──────── RAW DATA ────────

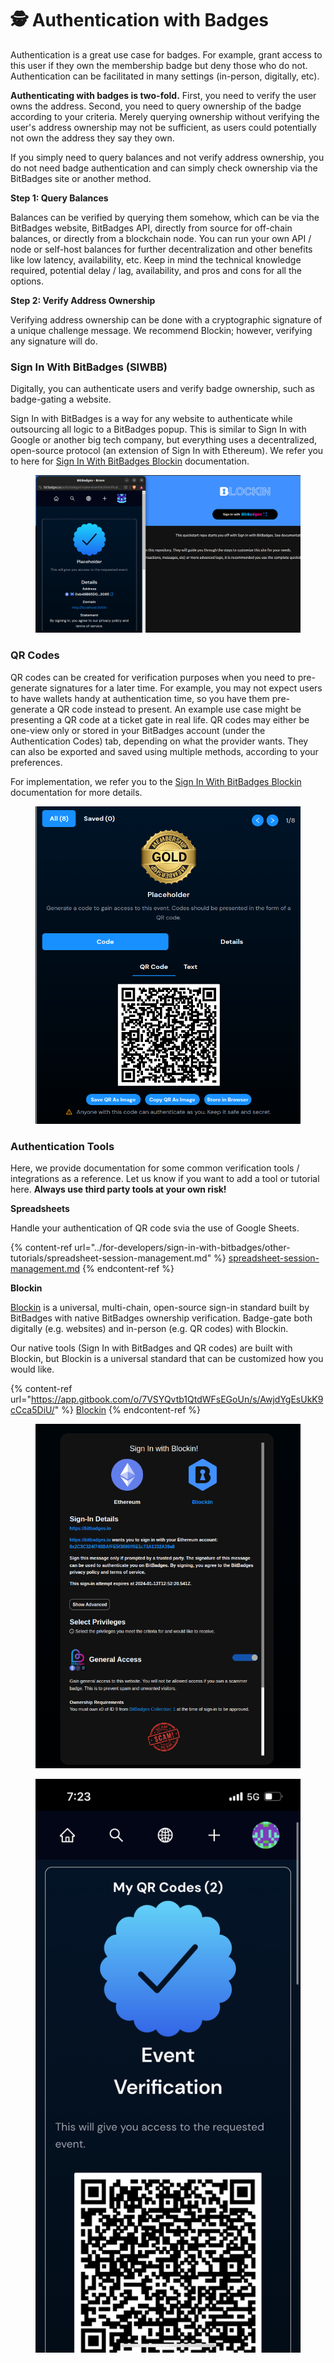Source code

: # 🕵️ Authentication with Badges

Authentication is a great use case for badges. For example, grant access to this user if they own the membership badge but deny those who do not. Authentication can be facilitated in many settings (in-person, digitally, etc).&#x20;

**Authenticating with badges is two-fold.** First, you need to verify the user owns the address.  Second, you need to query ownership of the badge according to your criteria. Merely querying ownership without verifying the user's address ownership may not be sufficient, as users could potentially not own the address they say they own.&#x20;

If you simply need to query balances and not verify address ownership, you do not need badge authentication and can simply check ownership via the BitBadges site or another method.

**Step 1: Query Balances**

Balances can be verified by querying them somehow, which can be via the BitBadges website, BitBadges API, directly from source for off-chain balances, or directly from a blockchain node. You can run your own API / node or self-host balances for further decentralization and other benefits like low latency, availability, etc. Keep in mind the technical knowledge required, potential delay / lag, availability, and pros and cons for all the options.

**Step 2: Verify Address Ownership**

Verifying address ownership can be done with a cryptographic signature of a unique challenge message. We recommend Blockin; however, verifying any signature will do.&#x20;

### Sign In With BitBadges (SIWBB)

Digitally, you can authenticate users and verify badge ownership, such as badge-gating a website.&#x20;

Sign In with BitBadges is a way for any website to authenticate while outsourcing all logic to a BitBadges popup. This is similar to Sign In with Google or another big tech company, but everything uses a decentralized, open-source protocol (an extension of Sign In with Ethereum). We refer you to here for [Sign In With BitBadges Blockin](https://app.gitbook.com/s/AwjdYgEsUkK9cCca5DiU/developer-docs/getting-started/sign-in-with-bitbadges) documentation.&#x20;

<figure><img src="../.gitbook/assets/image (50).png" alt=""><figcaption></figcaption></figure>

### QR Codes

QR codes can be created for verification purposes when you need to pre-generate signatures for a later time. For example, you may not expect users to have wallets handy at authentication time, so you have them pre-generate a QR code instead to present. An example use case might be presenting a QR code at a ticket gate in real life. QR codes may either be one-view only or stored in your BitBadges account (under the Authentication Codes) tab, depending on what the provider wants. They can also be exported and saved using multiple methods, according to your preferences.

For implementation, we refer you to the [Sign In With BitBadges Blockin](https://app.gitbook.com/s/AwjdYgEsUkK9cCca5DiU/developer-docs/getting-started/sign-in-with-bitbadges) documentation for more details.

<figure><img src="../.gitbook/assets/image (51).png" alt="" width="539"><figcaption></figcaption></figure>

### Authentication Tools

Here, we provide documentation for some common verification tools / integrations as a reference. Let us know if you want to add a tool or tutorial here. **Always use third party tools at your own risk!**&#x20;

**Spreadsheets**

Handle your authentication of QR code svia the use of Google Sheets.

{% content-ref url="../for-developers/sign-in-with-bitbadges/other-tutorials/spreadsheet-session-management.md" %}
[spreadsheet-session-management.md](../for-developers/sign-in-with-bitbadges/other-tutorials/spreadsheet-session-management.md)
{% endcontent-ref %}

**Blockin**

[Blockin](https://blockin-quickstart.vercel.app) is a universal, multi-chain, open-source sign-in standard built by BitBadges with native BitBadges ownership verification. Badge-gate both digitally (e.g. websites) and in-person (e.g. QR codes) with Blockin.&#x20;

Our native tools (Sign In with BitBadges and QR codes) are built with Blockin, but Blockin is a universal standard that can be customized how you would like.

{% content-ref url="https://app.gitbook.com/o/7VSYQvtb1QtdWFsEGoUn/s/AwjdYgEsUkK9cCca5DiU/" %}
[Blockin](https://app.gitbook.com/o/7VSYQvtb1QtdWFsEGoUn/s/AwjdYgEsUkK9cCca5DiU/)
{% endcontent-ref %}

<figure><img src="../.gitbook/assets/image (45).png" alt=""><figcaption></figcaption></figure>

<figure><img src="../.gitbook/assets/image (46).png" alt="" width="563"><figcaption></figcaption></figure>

────────
──────── RAW DATA ────────

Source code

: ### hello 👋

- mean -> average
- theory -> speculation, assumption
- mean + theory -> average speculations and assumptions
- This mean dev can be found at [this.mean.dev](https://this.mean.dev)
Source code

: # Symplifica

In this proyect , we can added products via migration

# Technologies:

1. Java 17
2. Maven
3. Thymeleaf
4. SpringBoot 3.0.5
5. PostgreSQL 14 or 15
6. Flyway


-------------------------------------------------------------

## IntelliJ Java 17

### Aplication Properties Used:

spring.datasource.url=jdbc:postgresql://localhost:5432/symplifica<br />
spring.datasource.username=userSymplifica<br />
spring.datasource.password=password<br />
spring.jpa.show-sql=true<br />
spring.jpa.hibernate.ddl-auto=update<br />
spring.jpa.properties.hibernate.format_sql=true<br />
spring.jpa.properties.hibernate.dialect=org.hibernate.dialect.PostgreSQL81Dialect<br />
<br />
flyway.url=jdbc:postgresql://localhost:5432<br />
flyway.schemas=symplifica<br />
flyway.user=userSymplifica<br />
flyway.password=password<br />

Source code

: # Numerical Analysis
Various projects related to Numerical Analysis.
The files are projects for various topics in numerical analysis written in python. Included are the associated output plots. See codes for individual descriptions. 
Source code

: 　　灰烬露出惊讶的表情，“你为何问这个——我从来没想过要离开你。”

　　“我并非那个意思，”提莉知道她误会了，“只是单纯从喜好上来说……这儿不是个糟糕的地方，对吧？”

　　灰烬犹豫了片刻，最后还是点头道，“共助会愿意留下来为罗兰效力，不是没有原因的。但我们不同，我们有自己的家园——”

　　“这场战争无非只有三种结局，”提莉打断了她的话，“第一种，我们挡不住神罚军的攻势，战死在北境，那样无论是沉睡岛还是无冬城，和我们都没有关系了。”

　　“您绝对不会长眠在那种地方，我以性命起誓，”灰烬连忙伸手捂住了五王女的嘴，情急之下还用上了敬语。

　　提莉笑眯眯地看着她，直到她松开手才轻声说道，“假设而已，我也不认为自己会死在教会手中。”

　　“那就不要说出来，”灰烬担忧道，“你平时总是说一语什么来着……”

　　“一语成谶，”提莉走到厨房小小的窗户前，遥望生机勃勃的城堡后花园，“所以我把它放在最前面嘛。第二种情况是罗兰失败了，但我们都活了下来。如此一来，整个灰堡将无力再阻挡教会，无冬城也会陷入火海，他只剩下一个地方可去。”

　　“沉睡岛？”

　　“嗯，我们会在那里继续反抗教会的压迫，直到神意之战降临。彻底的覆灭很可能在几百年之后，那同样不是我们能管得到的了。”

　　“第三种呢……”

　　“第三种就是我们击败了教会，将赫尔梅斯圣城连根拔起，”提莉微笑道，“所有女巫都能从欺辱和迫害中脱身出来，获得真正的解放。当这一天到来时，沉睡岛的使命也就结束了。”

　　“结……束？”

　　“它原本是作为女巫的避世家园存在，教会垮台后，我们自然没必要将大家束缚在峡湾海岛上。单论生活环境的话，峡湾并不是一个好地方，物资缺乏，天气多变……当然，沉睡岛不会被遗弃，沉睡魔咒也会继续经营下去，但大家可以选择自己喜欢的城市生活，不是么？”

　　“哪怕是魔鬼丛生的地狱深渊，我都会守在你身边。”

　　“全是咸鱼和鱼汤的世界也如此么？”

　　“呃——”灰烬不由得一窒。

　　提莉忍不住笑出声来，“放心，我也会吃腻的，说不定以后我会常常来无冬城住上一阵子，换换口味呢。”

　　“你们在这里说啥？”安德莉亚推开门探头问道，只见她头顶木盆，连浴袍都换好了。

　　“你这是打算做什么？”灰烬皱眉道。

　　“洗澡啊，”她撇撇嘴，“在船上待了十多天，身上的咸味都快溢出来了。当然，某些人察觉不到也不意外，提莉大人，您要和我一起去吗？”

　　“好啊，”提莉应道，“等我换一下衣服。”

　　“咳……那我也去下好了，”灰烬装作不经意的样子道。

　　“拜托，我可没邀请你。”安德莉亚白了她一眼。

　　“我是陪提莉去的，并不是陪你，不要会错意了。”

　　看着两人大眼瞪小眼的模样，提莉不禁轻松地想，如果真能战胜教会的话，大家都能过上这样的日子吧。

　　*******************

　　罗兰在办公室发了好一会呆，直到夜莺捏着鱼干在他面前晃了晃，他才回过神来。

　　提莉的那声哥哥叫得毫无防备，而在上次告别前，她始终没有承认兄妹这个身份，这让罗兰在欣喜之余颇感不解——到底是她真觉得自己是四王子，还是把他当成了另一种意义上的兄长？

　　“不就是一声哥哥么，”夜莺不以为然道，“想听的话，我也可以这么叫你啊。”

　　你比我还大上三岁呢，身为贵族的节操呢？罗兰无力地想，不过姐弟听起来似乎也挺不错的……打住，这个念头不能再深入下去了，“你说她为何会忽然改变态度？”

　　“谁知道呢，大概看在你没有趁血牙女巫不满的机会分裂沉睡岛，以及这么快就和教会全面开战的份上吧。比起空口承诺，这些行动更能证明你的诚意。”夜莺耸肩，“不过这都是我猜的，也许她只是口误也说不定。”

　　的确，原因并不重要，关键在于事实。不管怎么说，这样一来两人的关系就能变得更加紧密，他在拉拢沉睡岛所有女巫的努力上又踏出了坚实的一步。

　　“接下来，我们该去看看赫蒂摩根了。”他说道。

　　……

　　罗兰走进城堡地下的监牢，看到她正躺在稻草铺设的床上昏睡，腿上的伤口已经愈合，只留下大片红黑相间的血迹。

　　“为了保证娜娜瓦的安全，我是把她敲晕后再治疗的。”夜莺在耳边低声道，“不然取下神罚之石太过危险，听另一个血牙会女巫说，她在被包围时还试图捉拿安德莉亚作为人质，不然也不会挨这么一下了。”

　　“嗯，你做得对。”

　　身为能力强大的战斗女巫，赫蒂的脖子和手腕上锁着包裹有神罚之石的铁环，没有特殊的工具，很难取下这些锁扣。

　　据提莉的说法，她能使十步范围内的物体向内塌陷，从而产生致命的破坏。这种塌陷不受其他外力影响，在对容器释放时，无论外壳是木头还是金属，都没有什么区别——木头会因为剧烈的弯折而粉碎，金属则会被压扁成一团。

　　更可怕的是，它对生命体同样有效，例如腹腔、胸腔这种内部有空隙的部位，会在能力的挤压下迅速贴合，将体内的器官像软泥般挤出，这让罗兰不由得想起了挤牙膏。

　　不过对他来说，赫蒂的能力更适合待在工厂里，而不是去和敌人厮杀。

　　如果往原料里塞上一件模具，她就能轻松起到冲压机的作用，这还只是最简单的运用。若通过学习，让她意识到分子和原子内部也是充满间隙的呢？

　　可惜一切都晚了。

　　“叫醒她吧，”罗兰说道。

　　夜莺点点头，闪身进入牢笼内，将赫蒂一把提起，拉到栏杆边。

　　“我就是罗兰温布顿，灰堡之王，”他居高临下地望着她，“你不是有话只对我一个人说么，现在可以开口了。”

────────

REQUIRED WORK: Look over the entries above. Copy every line that contains the word "management".

REPLY:
{% content-ref url="../for-developers/sign-in-with-bitbadges/other-tutorials/spreadsheet-session-management.md" %}
[spreadsheet-session-management.md](../for-developers/sign-in-with-bitbadges/other-tutorials/spreadsheet-session-management.md)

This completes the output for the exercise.